ACTIVITY
Every line of the data below that holds the string "match" needs to be reported.

Saved entries:

--- START ---

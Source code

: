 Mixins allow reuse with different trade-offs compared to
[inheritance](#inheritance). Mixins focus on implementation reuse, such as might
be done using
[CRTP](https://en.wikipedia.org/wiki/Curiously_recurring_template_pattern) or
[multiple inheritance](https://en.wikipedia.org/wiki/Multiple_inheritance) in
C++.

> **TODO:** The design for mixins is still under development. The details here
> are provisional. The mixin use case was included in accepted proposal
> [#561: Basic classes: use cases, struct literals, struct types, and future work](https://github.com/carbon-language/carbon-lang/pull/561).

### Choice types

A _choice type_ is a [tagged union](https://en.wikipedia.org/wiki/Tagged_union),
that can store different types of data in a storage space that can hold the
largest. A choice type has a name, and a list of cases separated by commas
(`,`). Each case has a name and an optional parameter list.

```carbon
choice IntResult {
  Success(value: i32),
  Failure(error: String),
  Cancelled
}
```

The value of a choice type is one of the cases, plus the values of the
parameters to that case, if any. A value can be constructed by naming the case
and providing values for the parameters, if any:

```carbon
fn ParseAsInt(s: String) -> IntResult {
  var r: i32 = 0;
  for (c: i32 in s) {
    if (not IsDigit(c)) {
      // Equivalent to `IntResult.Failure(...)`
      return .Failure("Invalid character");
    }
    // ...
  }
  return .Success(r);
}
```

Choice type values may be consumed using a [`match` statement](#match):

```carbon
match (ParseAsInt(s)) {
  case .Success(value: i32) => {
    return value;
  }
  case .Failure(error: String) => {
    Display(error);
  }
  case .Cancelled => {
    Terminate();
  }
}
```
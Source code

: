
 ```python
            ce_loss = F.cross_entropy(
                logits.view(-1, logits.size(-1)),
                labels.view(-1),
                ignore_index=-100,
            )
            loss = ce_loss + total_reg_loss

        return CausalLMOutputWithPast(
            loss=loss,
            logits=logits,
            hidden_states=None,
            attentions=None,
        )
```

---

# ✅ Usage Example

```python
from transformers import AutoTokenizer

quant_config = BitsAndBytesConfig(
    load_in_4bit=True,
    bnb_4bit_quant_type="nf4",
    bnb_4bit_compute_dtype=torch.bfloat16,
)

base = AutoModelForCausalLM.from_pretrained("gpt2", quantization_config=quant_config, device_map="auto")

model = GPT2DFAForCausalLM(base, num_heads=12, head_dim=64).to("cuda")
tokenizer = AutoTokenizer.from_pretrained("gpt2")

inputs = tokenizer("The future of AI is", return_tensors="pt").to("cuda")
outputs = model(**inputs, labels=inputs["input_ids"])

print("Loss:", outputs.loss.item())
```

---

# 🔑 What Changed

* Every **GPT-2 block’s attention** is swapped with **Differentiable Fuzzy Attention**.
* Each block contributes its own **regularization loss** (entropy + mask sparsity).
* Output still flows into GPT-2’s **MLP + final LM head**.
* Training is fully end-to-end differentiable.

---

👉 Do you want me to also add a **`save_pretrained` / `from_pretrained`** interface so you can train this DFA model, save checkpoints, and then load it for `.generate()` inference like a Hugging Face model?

--- END ---

FINAL ANSWER
Choice type values may be consumed using a [`match` statement](#match):
match (ParseAsInt(s)) {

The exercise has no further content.